Stored data:
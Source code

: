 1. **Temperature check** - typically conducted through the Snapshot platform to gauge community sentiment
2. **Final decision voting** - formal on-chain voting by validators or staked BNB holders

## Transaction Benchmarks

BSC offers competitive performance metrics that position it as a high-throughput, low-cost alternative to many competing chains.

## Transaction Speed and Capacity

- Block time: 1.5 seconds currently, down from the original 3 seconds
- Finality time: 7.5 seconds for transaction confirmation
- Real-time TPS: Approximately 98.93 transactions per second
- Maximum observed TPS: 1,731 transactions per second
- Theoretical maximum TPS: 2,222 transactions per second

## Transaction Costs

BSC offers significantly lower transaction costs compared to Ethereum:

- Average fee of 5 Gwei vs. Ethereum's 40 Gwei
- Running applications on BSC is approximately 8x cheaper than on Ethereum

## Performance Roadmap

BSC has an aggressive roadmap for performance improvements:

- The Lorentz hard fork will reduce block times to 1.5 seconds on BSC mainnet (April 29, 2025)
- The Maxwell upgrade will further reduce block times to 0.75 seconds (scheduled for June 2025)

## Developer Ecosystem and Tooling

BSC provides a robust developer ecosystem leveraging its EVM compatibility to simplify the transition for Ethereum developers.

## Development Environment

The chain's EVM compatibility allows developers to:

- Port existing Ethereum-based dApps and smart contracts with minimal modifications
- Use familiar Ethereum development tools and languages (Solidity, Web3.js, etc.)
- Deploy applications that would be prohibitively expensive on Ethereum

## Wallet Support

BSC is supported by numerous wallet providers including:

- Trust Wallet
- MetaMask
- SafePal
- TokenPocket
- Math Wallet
---
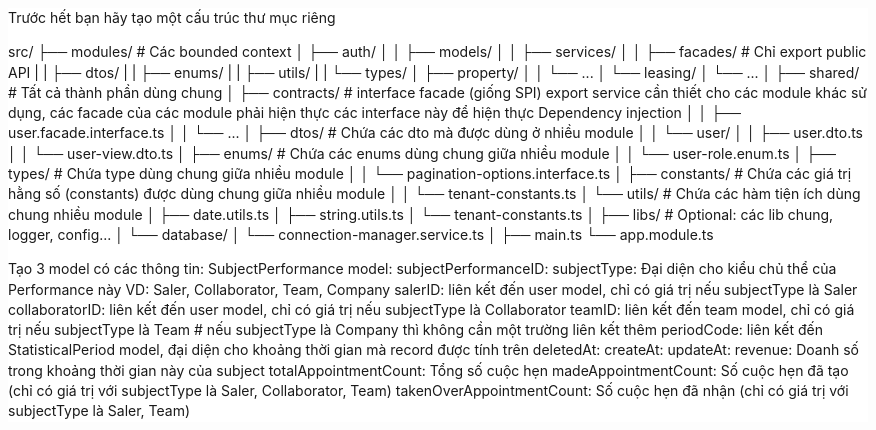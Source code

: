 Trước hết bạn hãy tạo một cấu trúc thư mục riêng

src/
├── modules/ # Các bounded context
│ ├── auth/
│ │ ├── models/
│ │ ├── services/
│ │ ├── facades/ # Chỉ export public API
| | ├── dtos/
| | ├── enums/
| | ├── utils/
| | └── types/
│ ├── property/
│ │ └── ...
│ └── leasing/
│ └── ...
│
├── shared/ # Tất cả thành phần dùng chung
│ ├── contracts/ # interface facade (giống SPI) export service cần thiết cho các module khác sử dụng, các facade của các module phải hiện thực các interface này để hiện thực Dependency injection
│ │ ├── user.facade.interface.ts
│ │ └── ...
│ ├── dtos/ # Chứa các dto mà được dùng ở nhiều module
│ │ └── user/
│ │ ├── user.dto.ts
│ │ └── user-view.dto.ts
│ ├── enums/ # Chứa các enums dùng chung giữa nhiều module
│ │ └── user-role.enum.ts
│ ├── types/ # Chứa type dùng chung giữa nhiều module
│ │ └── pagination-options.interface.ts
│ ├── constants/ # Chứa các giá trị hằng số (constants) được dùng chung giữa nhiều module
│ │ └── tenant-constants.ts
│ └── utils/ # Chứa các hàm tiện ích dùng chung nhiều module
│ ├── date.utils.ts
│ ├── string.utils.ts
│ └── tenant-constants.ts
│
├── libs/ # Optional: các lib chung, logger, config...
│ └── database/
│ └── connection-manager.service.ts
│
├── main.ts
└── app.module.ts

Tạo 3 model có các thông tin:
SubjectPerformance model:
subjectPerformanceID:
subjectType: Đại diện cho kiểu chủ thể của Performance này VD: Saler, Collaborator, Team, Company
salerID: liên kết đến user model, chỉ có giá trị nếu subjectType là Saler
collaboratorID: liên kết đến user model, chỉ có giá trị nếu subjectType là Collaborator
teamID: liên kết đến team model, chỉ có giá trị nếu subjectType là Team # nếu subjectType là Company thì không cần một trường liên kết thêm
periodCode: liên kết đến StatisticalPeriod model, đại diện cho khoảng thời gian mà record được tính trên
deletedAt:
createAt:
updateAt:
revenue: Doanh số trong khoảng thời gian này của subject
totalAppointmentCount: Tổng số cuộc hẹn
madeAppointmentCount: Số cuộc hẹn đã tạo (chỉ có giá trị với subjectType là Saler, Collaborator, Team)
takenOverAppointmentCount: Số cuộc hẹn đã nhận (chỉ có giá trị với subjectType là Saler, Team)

**Problem statement:**
What lines above contain the string "seconds"? Copy all of them.

**Response:**
- Block time: 1.5 seconds currently, down from the original 3 seconds
- Finality time: 7.5 seconds for transaction confirmation
- The Lorentz hard fork will reduce block times to 1.5 seconds on BSC mainnet (April 29, 2025)
- The Maxwell upgrade will further reduce block times to 0.75 seconds (scheduled for June 2025)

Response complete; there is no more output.